What is direct-to-consumer (DTC) genetic testing?  Think of a company like 23andMe. You, as a consumer, receive a saliva collection kit and return the DNA embedded in your saliva. In exchange, the company provides information about your genetics, such as your ancestry composition, health, and family tree.  For example, information about your health is based on whether your DNA includes genetic variants associated with the risk of developing a particular trait. 

There are many companies like 23andMe across the world, and an estimated 100 million individuals have undergone DTC genetic testing. The DTC genetic testing market is estimated to be approximately $1.5 billion, with the U.S. holding 43% of the market share. Some estimate that the market will surpass $5 billion by 2030.

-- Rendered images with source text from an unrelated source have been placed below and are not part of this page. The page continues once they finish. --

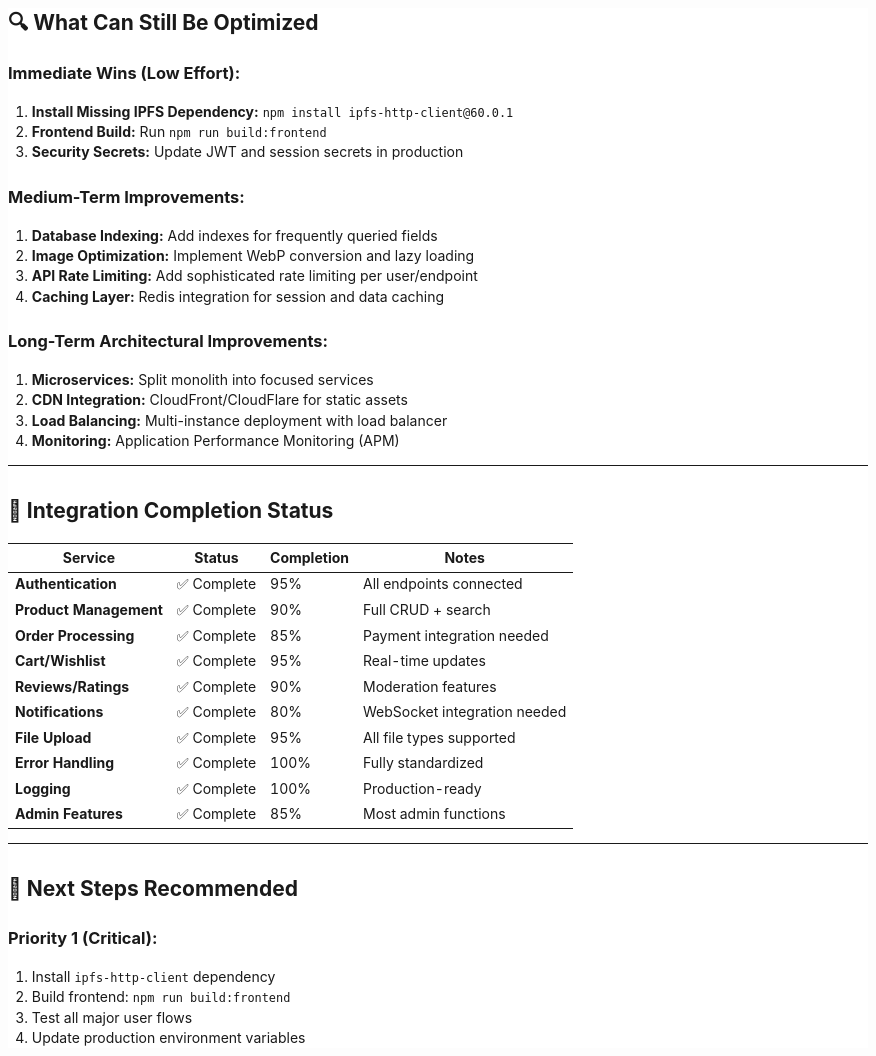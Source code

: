 
## 🔍 **What Can Still Be Optimized**

### **Immediate Wins (Low Effort):**
1. **Install Missing IPFS Dependency:** `npm install ipfs-http-client@60.0.1`
2. **Frontend Build:** Run `npm run build:frontend`
3. **Security Secrets:** Update JWT and session secrets in production

### **Medium-Term Improvements:**
1. **Database Indexing:** Add indexes for frequently queried fields
2. **Image Optimization:** Implement WebP conversion and lazy loading  
3. **API Rate Limiting:** Add sophisticated rate limiting per user/endpoint
4. **Caching Layer:** Redis integration for session and data caching

### **Long-Term Architectural Improvements:**
1. **Microservices:** Split monolith into focused services
2. **CDN Integration:** CloudFront/CloudFlare for static assets
3. **Load Balancing:** Multi-instance deployment with load balancer
4. **Monitoring:** Application Performance Monitoring (APM)

---

## 🎯 **Integration Completion Status**

| Service | Status | Completion | Notes |
|---------|--------|------------|-------|
| **Authentication** | ✅ Complete | 95% | All endpoints connected |
| **Product Management** | ✅ Complete | 90% | Full CRUD + search |
| **Order Processing** | ✅ Complete | 85% | Payment integration needed |
| **Cart/Wishlist** | ✅ Complete | 95% | Real-time updates |
| **Reviews/Ratings** | ✅ Complete | 90% | Moderation features |
| **Notifications** | ✅ Complete | 80% | WebSocket integration needed |
| **File Upload** | ✅ Complete | 95% | All file types supported |
| **Error Handling** | ✅ Complete | 100% | Fully standardized |
| **Logging** | ✅ Complete | 100% | Production-ready |
| **Admin Features** | ✅ Complete | 85% | Most admin functions |

---

## 🚀 **Next Steps Recommended**

### **Priority 1 (Critical):**
1. Install `ipfs-http-client` dependency
2. Build frontend: `npm run build:frontend`
3. Test all major user flows
4. Update production environment variables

This expanding database of genetic information raises serious privacy concerns. For example, should law enforcement be granted access to this data?  Although research suggests that consumers have reservations about law enforcement’s access to DTC genetic testing data, some companies have nonetheless voluntarily shared genetic data with the FBI. Recognizing the limitations of existing legislation, several state legislatures have acted to further safeguard consumer privacy rights. For example, Maryland’s Genetic Information Privacy Act, enacted in 2022, requires a company to provide consumers an overview of the company’s privacy policy and to obtain express consent from consumers in various circumstances—e.g., transferring or disclosing the genetic data to third parties or retaining a biological sample after the service is rendered.  

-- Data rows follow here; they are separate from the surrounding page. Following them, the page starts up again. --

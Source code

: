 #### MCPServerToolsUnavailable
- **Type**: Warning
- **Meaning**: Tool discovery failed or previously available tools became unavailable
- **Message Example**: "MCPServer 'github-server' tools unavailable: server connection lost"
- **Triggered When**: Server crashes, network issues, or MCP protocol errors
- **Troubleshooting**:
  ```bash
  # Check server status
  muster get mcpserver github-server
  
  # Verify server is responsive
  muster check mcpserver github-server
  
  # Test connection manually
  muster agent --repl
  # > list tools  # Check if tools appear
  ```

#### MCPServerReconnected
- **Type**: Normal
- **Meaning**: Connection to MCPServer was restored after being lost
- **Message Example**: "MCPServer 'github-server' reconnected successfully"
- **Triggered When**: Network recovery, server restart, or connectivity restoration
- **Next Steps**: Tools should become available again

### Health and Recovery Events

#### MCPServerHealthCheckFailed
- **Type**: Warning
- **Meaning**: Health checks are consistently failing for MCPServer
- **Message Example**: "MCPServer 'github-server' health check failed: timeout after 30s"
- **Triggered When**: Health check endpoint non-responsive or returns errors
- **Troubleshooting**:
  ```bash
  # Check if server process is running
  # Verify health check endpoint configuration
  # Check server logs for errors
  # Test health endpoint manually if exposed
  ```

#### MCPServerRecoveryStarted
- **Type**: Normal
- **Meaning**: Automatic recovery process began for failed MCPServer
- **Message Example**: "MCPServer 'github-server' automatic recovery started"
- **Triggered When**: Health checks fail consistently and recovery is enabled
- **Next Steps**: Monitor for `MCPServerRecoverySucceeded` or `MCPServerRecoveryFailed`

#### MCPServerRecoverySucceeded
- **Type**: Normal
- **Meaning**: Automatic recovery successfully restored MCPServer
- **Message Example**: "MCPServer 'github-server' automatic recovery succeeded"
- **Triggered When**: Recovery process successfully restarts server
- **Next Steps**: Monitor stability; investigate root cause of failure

Does this Act sufficiently protect consumer privacy rights? Arguably not, given that the Act does not reach anonymized genetic data, which researchers have shown can be re-identified. But this inquiry gets more complicated when weighing the benefits of data sharing to advances in genetics research, such as to better understand human genetics and to develop personalized medicine as illustrated by the Human Genome Project.  For example, computational models predicting an individual-level risk score are much more well-powered with a greater sample size and heterogeneity of samples.  These models, used in both clinical and translational research, can benefit from accessing the wealth of genetic testing data.

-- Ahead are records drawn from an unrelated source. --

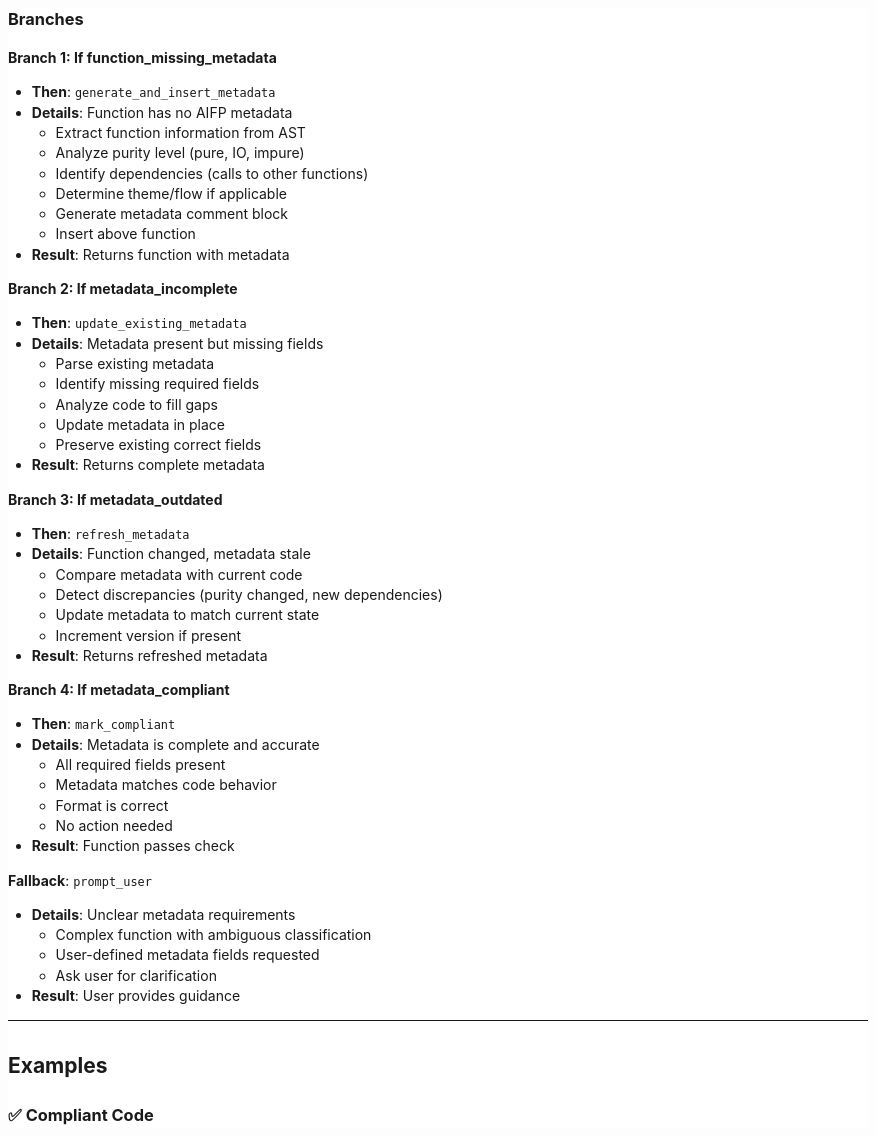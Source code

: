 ### Branches

**Branch 1: If function_missing_metadata**
- **Then**: `generate_and_insert_metadata`
- **Details**: Function has no AIFP metadata
  - Extract function information from AST
  - Analyze purity level (pure, IO, impure)
  - Identify dependencies (calls to other functions)
  - Determine theme/flow if applicable
  - Generate metadata comment block
  - Insert above function
- **Result**: Returns function with metadata

**Branch 2: If metadata_incomplete**
- **Then**: `update_existing_metadata`
- **Details**: Metadata present but missing fields
  - Parse existing metadata
  - Identify missing required fields
  - Analyze code to fill gaps
  - Update metadata in place
  - Preserve existing correct fields
- **Result**: Returns complete metadata

**Branch 3: If metadata_outdated**
- **Then**: `refresh_metadata`
- **Details**: Function changed, metadata stale
  - Compare metadata with current code
  - Detect discrepancies (purity changed, new dependencies)
  - Update metadata to match current state
  - Increment version if present
- **Result**: Returns refreshed metadata

**Branch 4: If metadata_compliant**
- **Then**: `mark_compliant`
- **Details**: Metadata is complete and accurate
  - All required fields present
  - Metadata matches code behavior
  - Format is correct
  - No action needed
- **Result**: Function passes check

**Fallback**: `prompt_user`
- **Details**: Unclear metadata requirements
  - Complex function with ambiguous classification
  - User-defined metadata fields requested
  - Ask user for clarification
- **Result**: User provides guidance

---

## Examples

### ✅ Compliant Code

To compromise these competing aims, legislators should adopt a data-centric approach, where different levels of protection are applied depending on the data's vulnerability to identification.  Genetic testing data comes in many different shapes and forms, from raw genotype data to summary statistics, each with varying levels of vulnerability.  For example, p-values obtained from analyzing across samples are not as vulnerable as a raw genotype data that can be used to identify an individual.  To some extent, Maryland’s Genetic Information Privacy Act does create varied levels of protection by distinguishing de-identified genetic data, but this is not enough.  Regulating less vulnerable genetic data may curtail scientific innovation; accordingly, legislators and regulators should pay special attention to the nature and character of particular genetic testing data.  During this process, lawmakers should also engage in active communication with the scientific community to better understand DTC genetic testing.